Surfing T-Shirts
Riding waves on boards. Ancient Hawaiian tradition called it “The Sport of Kings″. And it was in Hawaii that surfing was first seen to be practiced with unsurpassed skill. Captain James Cook was stunned by the way the surfers managed to stay erect on their surfboards and ride the waves at such velocities. The entry of Christianity led to the decline of the sport because the missionaries of those times frowned upon the scant way the surfers were dressed.
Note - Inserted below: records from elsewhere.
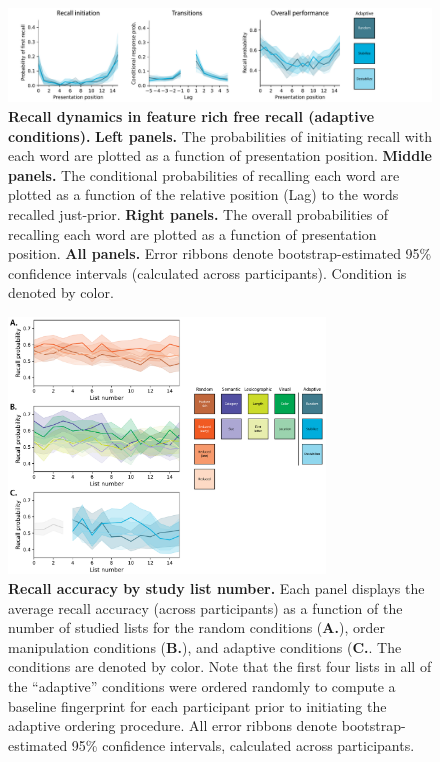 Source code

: \documentclass{article}
\begin{document}
\begin{figure}[p] \centering
    \includegraphics[width=\textwidth]{figures/recall_dynamics_adaptive}
    
    \caption{\textbf{Recall dynamics in feature rich free recall (adaptive conditions).} \textbf{Left panels.} The probabilities of
    initiating recall with each word are plotted as a function of presentation
    position. \textbf{Middle panels.} The conditional probabilities of recalling
    each word are plotted as a function of the relative position (Lag) to the words
    recalled just-prior. \textbf{Right panels.} The overall probabilities of
    recalling each word are plotted as a function of presentation position.
    \textbf{All panels.} Error ribbons denote bootstrap-estimated 95\% confidence
    intervals (calculated across participants). Condition is denoted by color.}
    
        \label{fig:recall-dynamics-adaptive}
    \end{figure}


\begin{figure}[tp] \centering
    \includegraphics[width=0.75\textwidth]{figures/accuracy_by_list}
    
    \caption{\textbf{Recall accuracy by study list number.}  Each panel displays the average recall accuracy (across participants) as a function of the number of studied lists for the
    random conditions (\textbf{A.}), order manipulation conditions (\textbf{B.}), and adaptive conditions (\textbf{C.}.  The conditions are denoted by color.  Note that the first four
    lists in all of the ``adaptive'' conditions were ordered randomly to compute a baseline fingerprint for each participant prior to initiating the adaptive ordering procedure.  All error
    ribbons denote bootstrap-estimated 95\% confidence intervals, calculated across participants.}
        \label{fig:accuracy-by-list}
\end{figure}
\end{document}
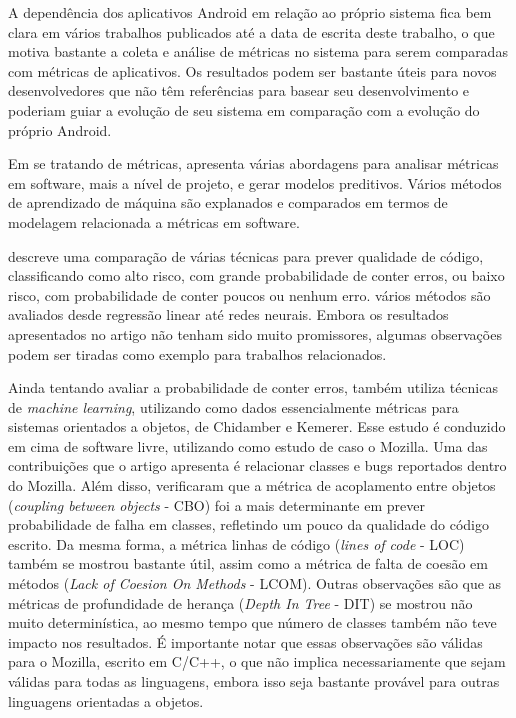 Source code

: A dependência dos aplicativos Android em relação ao próprio sistema fica bem clara em vários trabalhos publicados até a data de escrita deste trabalho, o que motiva bastante a coleta e análise de métricas no sistema para serem comparadas com métricas de aplicativos. Os resultados podem ser bastante úteis para novos desenvolvedores que não têm referências para basear seu desenvolvimento e poderiam guiar a evolução de seu sistema em comparação com a evolução do próprio Android.

Em se tratando de métricas,  apresenta várias abordagens para analisar métricas em software, mais a nível de projeto, e gerar modelos preditivos. Vários métodos de aprendizado de máquina são explanados e comparados em termos de modelagem relacionada a métricas em software. 

 descreve uma comparação de várias técnicas para prever qualidade de código, classificando como alto risco, com grande probabilidade de conter erros, ou baixo risco, com probabilidade de conter poucos ou nenhum erro. vários métodos são avaliados desde regressão linear até redes neurais. Embora os resultados apresentados no artigo não tenham sido muito promissores, algumas observações podem ser tiradas como exemplo para trabalhos relacionados. 

Ainda tentando avaliar a probabilidade de conter erros,  também utiliza técnicas de \textit{machine learning}, utilizando como dados essencialmente métricas para sistemas orientados a objetos, de Chidamber e Kemerer. Esse estudo é conduzido em cima de software livre, utilizando como estudo de caso o Mozilla. Uma das contribuições que o artigo apresenta é relacionar classes e bugs reportados dentro do Mozilla. Além disso, verificaram que a métrica de acoplamento entre objetos (\textit{coupling between objects} - CBO) foi a mais determinante em prever probabilidade de falha em classes, refletindo um pouco da qualidade do código escrito. Da mesma forma, a métrica linhas de código (\textit{lines of code} - LOC) também se mostrou bastante útil, assim como a métrica de falta de coesão em métodos (\textit{Lack of Coesion On Methods} - LCOM). Outras observações são que as métricas de profundidade de herança (\textit{Depth In Tree} - DIT) se mostrou não muito determinística, ao mesmo tempo que  número de classes também não teve impacto nos resultados. É importante notar que essas observações são válidas para o Mozilla, escrito em C/C++, o que não implica necessariamente que sejam válidas para todas as linguagens, embora isso seja bastante provável para outras linguagens orientadas a objetos.

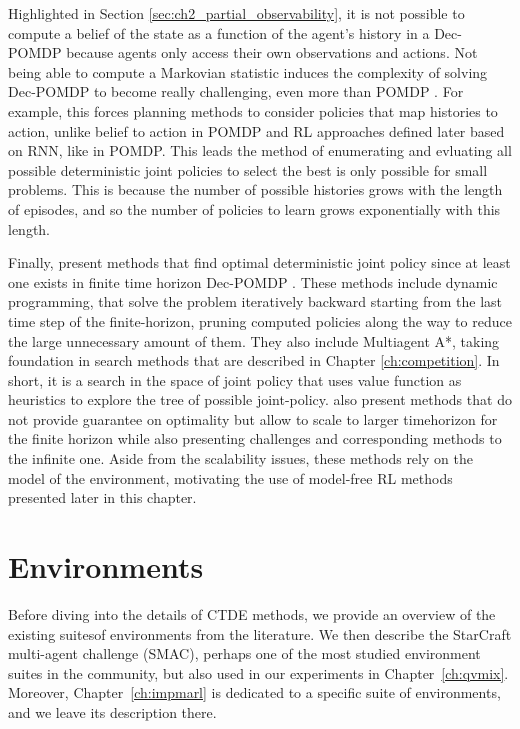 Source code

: Highlighted in Section \ref{sec:ch2_partial_observability}, it is not possible to compute a belief of the state as a function of the agent's history in a Dec-POMDP because agents only access their own observations and actions.
Not being able to compute a Markovian statistic induces the complexity of solving Dec-POMDP to become really challenging, even more than POMDP \citep{DecPomdp}.
For example, this forces planning methods to consider policies that map histories to action, unlike belief to action in POMDP and RL approaches defined later based on RNN, like in POMDP.
This leads the method of enumerating and evluating all possible deterministic joint policies to select the best is only possible for small problems.
This is because the number of possible histories grows with the length of episodes, and so the number of policies to learn grows exponentially with this length.

Finally, \cite{DecPomdp} present methods that find optimal deterministic joint policy since at least one exists in finite time horizon Dec-POMDP \citep{oliehoek2008optimal}.
These methods include dynamic programming, that solve the problem iteratively backward starting from the last time step of the finite-horizon, pruning computed policies along the way to reduce the large unnecessary amount of them.
They also include Multiagent A*, taking foundation in search methods \citep{russel2010} that are described in Chapter \ref{ch:competition}.
In short, it is a search in the space of joint policy that uses value function as heuristics to explore the tree of possible joint-policy.
\cite{DecPomdp} also present methods that do not provide guarantee on optimality but allow to scale to larger timehorizon for the finite horizon while also presenting challenges and corresponding methods to the infinite one.
Aside from the scalability issues, these methods rely on the model of the environment, motivating the use of model-free RL methods presented later in this chapter.

\section{Environments}
\label{sec:ch3_env}
Before diving into the details of CTDE methods, we provide an overview of the existing suites\footnotemark  of environments from the literature.
We then describe the StarCraft multi-agent challenge (SMAC), perhaps one of the most studied environment suites in the community, but also used in our experiments in Chapter~\ref{ch:qvmix}.
Moreover, Chapter~\ref{ch:impmarl} is dedicated to a specific suite of environments, and we leave its description there.

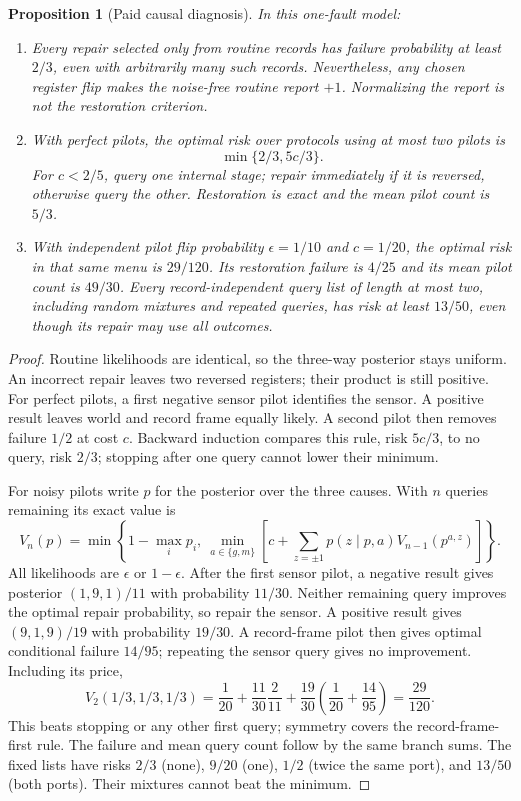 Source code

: \documentclass[12pt]{article}
\newtheorem{proposition}[theorem]{Proposition}
\theoremstyle{definition}
\theoremstyle{remark}
\begin{document}
\begin{proposition}[Paid causal diagnosis]\label{prop:causal_diagnosis}
In this one-fault model:
\begin{enumerate}[itemsep=2pt]
\item Every repair selected only from routine records has failure
probability at least $2/3$, even with arbitrarily many such records.
Nevertheless, any chosen register flip makes the noise-free routine
report $+1$. Normalizing the report is not the restoration criterion.
\item With perfect pilots, the optimal risk over protocols using at
most two pilots is
\[
 \min\{2/3,5c/3\}.
\]
For $c<2/5$, query one internal stage; repair immediately if it is
reversed, otherwise query the other. Restoration is exact and the mean
pilot count is $5/3$.
\item With independent pilot flip probability $\epsilon=1/10$ and
$c=1/20$, the optimal risk in that same menu is $29/120$.
Its restoration failure is $4/25$ and its mean pilot count is $49/30$.
Every record-independent query list of length at most two, including
random mixtures and repeated queries, has risk at least $13/50$,
even though its repair may use all outcomes.
\end{enumerate}
\end{proposition}
\begin{proof}
Routine likelihoods are identical, so the three-way posterior stays
uniform. An incorrect repair leaves two reversed registers; their
product is still positive. For perfect pilots, a first negative
sensor pilot identifies the sensor. A positive result leaves world
and record frame equally likely. A second pilot then removes failure
$1/2$ at cost $c$. Backward induction compares this rule, risk $5c/3$,
to no query, risk $2/3$; stopping after one query cannot lower their
minimum.

For noisy pilots write $p$ for the posterior over the three causes.
With $n$ queries remaining its exact value is
\begin{equation}\label{eq:causal_bellman}
 V_n(p)=\min\left\{1-\max_i p_i,\ 
 \min_{a\in\{g,m\}}\left[c+
 \sum_{z=\pm1}p(z\mid p,a)V_{n-1}(p^{a,z})\right]\right\}.
\end{equation}
All likelihoods are $\epsilon$ or $1-\epsilon$. After the first
sensor pilot, a negative result gives posterior $(1,9,1)/11$
with probability $11/30$. Neither remaining query improves the
optimal repair probability, so repair the sensor.
A positive result gives $(9,1,9)/19$ with probability $19/30$.
A record-frame pilot then gives optimal conditional failure $14/95$;
repeating the sensor query gives no improvement. Including its price,
\[
 V_2(1/3,1/3,1/3)
 =\frac1{20}+\frac{11}{30}\frac2{11}
   +\frac{19}{30}\left(\frac1{20}+\frac{14}{95}\right)
 =\frac{29}{120}.
\]
This beats stopping or any other first query; symmetry covers the
record-frame-first rule. The failure and mean query count follow by
the same branch sums. The fixed lists have risks $2/3$ (none),
$9/20$ (one), $1/2$ (twice the same port), and $13/50$ (both ports).
Their mixtures cannot beat the minimum.
\end{proof}
\end{document}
But the sport did not die out completely and the art of riding the wave was acknowledged as a blend of athleticism and the understanding of the beauty and power of nature by the Reverend Henry T. Cheever, who documented it in 1851. Mark Twain tried it and failed in 1866.
The art of surfing - called “The Sport of Kings″ by an ancient Hawaiian tradition - where one rode that waves, was once extremely popular in Hawaii and had for all purposes passed into memory because of its dislike by the missionaries, with their misplaced priorities and notions of decencies. But it was still practiced in some places and was recognized as a manly sport by the Reverend Henry T. Cheever who observed surfing at Lahaina, Maui, Hawaii, in 1851. Mark Twain tried it fifteen years later and wrote about it in his book “Roughing It” in 1866. He, admittedly, made a failure of it.
While surfing was gaining popularity, the t-shirt, the predecessor of the surfing t-shirt was also gaining its own ground, thanks to the helping hand of the icons of Hollywood who wore the humble undergarment out in the open on its own. The T-Shirt had been popularized only as an undergarment by the soldiers of the World War I, who had seen them being worn by their European counterparts.
The t-shirt had become a national phenomenon and one simply had to be seen in it. Men, women and children of all walks of life and of all ages had to have at least one of them. And once the idea of printing something or other on the front or back of the t-shirt was introduced, the popularity of the t-shirt simply skyrocketed.
The first Surfing T-Shirt was invented, according to Matt Warshaw’s Encyclopedia of Surfing, by Gordon & Smith in 1961 to promote his brand of surfboards in 1961. Gordon and Smith asked people to bring white t-shirts and had the logo of his company printed on them free of charge. Undoubtedly, as surfing was gaining popularity, everyone was happy to sport the logo. Thus came the first surfing t-shirt.
When Dave Sweet, the inventor of the foam surfboard followed it up with a print of his arrowhead insignia on the t-shirt the surfing t-shirt took off on its flight to fame and left an indelible on the world of fashion. In tandem with the growing popularity of the sport of surfing, also grew the fame of the surfing t-shirt. The popularity gained to such heights at an international level that some 300 million surfing t-shirts were made in 2002.
Then came along Mackenzie Phillips in her Dewey Weber Surfboard Surfing T-Shirt in the 1973 movie, “American Graffiti” followed by Robert Duval, as Colonel Kilgore in “Apocalypse Now”. Needless to say, Hollywood had done it again. The rating for both the sport and the shirt shot up. Incidentally, surfing t-shirts were then made by surfboard manufacturers and purists still consider them as the true ones.
So it is time to get yourself a surfing t-shirt and wear it. Whether you know how to surf or not, you might be looked at with awe if you come back wearing it from a vacation to one of the coasts where surfing is practiced. Get yourself photographed in one, and you can boast about your prowess to your grandchildren, they won’t know.